··· Records supplied ···

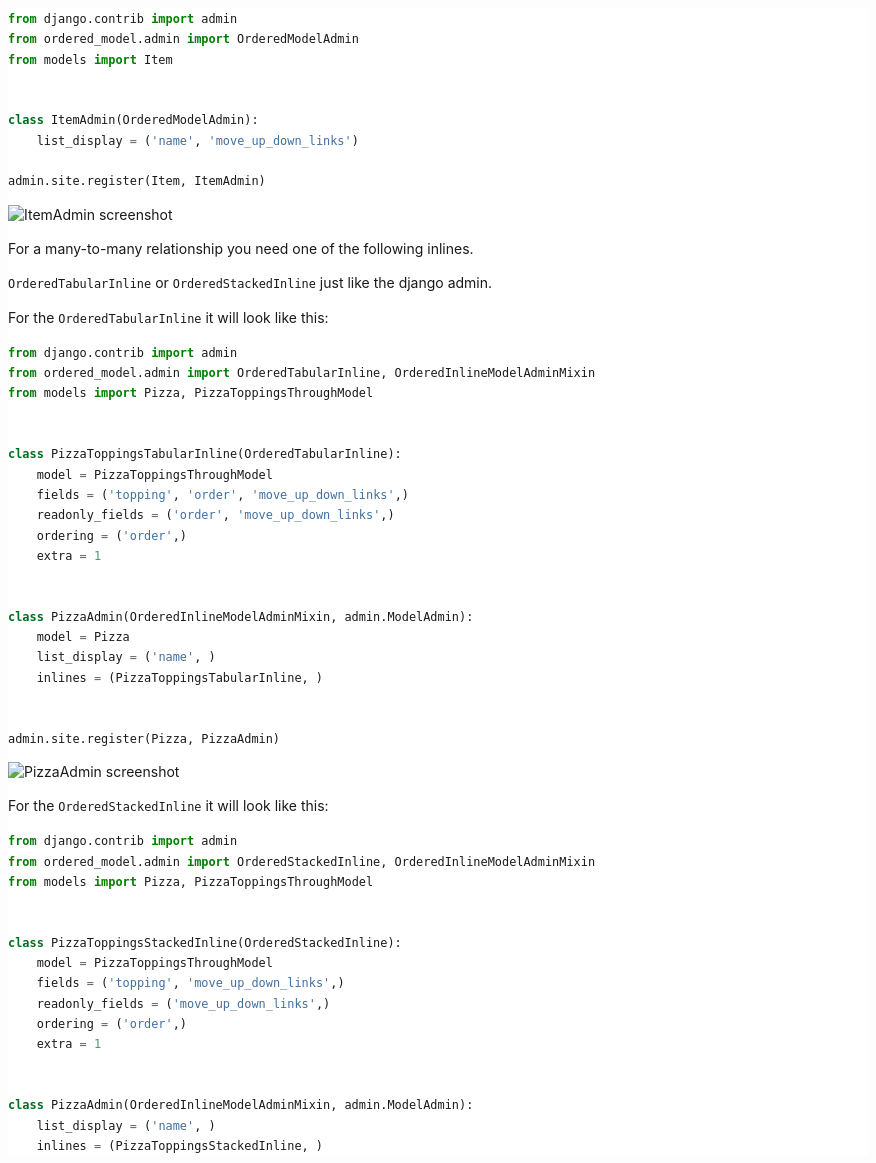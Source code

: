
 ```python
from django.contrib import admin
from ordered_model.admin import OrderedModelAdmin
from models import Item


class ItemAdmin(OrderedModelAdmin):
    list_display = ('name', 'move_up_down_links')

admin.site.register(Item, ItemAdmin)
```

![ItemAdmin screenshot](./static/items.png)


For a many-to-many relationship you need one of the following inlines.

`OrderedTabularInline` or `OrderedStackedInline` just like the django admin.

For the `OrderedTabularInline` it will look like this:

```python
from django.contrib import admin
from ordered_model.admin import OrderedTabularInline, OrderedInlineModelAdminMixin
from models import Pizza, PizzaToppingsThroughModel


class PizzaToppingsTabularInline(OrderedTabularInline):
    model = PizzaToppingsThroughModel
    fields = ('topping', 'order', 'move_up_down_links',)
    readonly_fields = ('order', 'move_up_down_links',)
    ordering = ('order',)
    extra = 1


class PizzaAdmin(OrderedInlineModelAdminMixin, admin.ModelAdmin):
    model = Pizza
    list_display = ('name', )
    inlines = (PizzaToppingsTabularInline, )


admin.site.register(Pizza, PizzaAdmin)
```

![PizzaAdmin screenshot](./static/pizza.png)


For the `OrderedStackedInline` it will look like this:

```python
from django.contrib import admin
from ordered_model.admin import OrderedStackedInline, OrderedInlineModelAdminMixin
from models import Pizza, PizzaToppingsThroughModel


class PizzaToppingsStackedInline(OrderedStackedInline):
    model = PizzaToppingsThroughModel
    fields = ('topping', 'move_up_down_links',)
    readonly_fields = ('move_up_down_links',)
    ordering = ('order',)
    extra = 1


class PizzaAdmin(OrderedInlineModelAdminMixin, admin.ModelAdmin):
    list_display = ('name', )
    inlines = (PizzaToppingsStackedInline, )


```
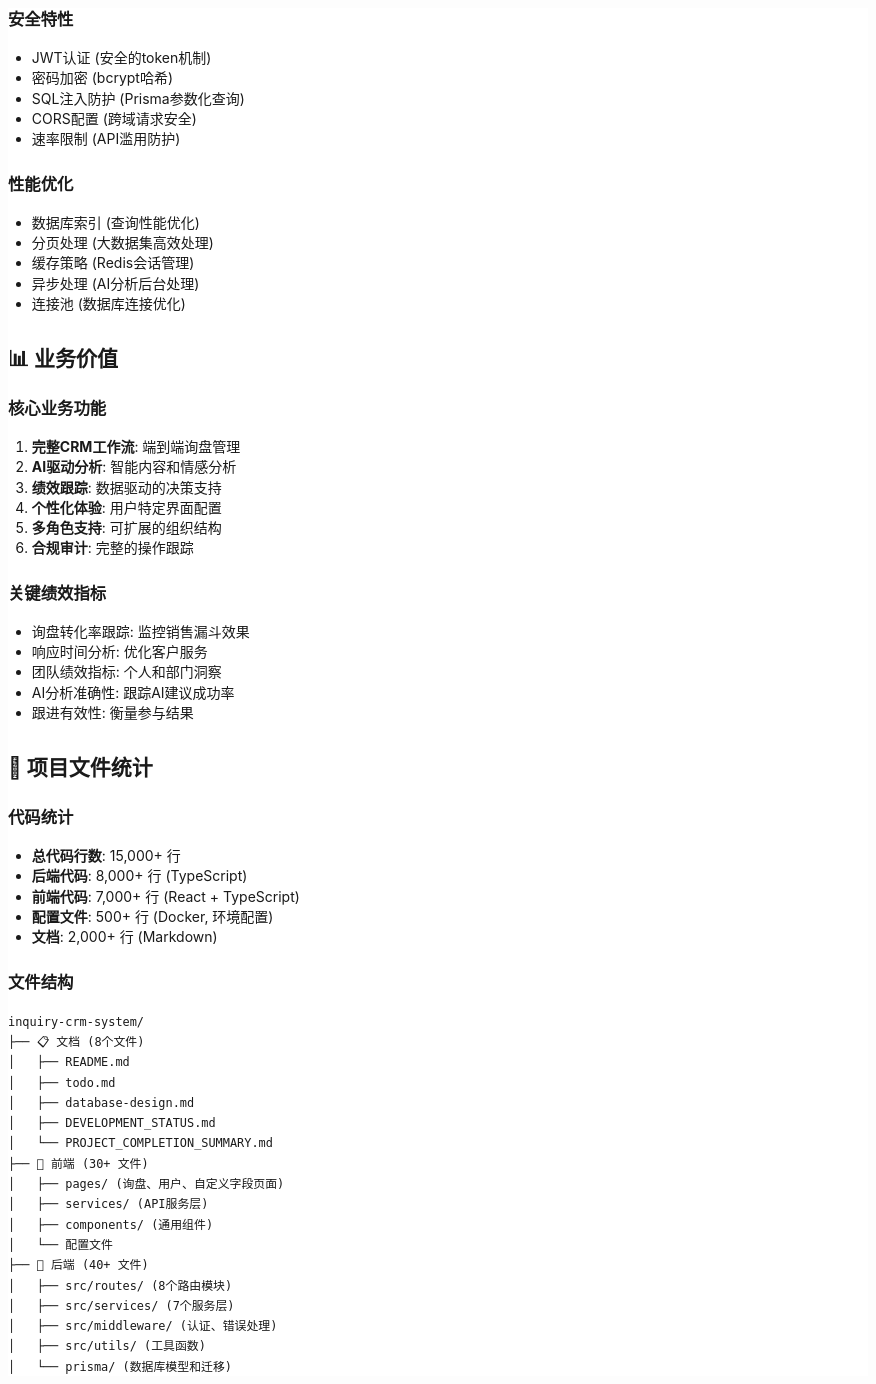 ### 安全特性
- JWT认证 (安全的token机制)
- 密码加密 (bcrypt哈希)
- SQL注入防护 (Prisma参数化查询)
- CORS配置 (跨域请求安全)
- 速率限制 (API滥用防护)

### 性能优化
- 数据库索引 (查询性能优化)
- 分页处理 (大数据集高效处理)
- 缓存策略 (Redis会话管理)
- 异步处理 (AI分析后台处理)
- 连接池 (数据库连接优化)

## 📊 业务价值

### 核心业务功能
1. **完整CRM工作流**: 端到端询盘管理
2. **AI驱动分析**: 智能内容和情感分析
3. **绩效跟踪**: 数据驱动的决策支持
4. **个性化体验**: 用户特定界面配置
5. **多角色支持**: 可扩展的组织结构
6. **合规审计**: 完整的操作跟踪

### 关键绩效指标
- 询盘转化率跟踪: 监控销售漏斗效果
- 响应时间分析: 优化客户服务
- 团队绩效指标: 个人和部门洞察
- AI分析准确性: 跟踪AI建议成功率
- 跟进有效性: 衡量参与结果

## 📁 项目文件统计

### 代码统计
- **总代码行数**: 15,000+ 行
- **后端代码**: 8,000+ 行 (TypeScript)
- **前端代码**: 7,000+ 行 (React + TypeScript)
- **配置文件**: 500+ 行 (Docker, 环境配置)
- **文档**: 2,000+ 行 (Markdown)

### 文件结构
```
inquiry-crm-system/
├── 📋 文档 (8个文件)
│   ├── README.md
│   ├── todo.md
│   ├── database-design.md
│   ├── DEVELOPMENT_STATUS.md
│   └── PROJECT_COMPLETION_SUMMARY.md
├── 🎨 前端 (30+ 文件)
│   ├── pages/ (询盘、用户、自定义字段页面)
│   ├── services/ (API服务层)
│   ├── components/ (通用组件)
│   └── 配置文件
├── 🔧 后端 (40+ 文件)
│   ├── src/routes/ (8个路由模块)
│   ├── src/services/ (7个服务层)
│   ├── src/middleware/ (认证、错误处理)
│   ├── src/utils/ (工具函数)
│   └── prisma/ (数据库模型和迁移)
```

···

Exercise goal → Copy out the entries exactly as they stand, omitting the images.

Finished exercise →
Source code

:
 ```python
from django.contrib import admin
from ordered_model.admin import OrderedModelAdmin
from models import Item


class ItemAdmin(OrderedModelAdmin):
    list_display = ('name', 'move_up_down_links')

admin.site.register(Item, ItemAdmin)
```

![ItemAdmin screenshot](./static/items.png)


For a many-to-many relationship you need one of the following inlines.

`OrderedTabularInline` or `OrderedStackedInline` just like the django admin.

For the `OrderedTabularInline` it will look like this:

```python
from django.contrib import admin
from ordered_model.admin import OrderedTabularInline, OrderedInlineModelAdminMixin
from models import Pizza, PizzaToppingsThroughModel


class PizzaToppingsTabularInline(OrderedTabularInline):
    model = PizzaToppingsThroughModel
    fields = ('topping', 'order', 'move_up_down_links',)
    readonly_fields = ('order', 'move_up_down_links',)
    ordering = ('order',)
    extra = 1


class PizzaAdmin(OrderedInlineModelAdminMixin, admin.ModelAdmin):
    model = Pizza
    list_display = ('name', )
    inlines = (PizzaToppingsTabularInline, )


admin.site.register(Pizza, PizzaAdmin)
```

![PizzaAdmin screenshot](./static/pizza.png)


For the `OrderedStackedInline` it will look like this:

```python
from django.contrib import admin
from ordered_model.admin import OrderedStackedInline, OrderedInlineModelAdminMixin
from models import Pizza, PizzaToppingsThroughModel


class PizzaToppingsStackedInline(OrderedStackedInline):
    model = PizzaToppingsThroughModel
    fields = ('topping', 'move_up_down_links',)
    readonly_fields = ('move_up_down_links',)
    ordering = ('order',)
    extra = 1


class PizzaAdmin(OrderedInlineModelAdminMixin, admin.ModelAdmin):
    list_display = ('name', )
    inlines = (PizzaToppingsStackedInline, )


```
 ### 安全特性
- JWT认证 (安全的token机制)
- 密码加密 (bcrypt哈希)
- SQL注入防护 (Prisma参数化查询)
- CORS配置 (跨域请求安全)
- 速率限制 (API滥用防护)

### 性能优化
- 数据库索引 (查询性能优化)
- 分页处理 (大数据集高效处理)
- 缓存策略 (Redis会话管理)
- 异步处理 (AI分析后台处理)
- 连接池 (数据库连接优化)

## 📊 业务价值

### 核心业务功能
1. **完整CRM工作流**: 端到端询盘管理
2. **AI驱动分析**: 智能内容和情感分析
3. **绩效跟踪**: 数据驱动的决策支持
4. **个性化体验**: 用户特定界面配置
5. **多角色支持**: 可扩展的组织结构
6. **合规审计**: 完整的操作跟踪

### 关键绩效指标
- 询盘转化率跟踪: 监控销售漏斗效果
- 响应时间分析: 优化客户服务
- 团队绩效指标: 个人和部门洞察
- AI分析准确性: 跟踪AI建议成功率
- 跟进有效性: 衡量参与结果

## 📁 项目文件统计

### 代码统计
- **总代码行数**: 15,000+ 行
- **后端代码**: 8,000+ 行 (TypeScript)
- **前端代码**: 7,000+ 行 (React + TypeScript)
- **配置文件**: 500+ 行 (Docker, 环境配置)
- **文档**: 2,000+ 行 (Markdown)

### 文件结构
```
inquiry-crm-system/
├── 📋 文档 (8个文件)
│   ├── README.md
│   ├── todo.md
│   ├── database-design.md
│   ├── DEVELOPMENT_STATUS.md
│   └── PROJECT_COMPLETION_SUMMARY.md
├── 🎨 前端 (30+ 文件)
│   ├── pages/ (询盘、用户、自定义字段页面)
│   ├── services/ (API服务层)
│   ├── components/ (通用组件)
│   └── 配置文件
├── 🔧 后端 (40+ 文件)
│   ├── src/routes/ (8个路由模块)
│   ├── src/services/ (7个服务层)
│   ├── src/middleware/ (认证、错误处理)
│   ├── src/utils/ (工具函数)
│   └── prisma/ (数据库模型和迁移)
```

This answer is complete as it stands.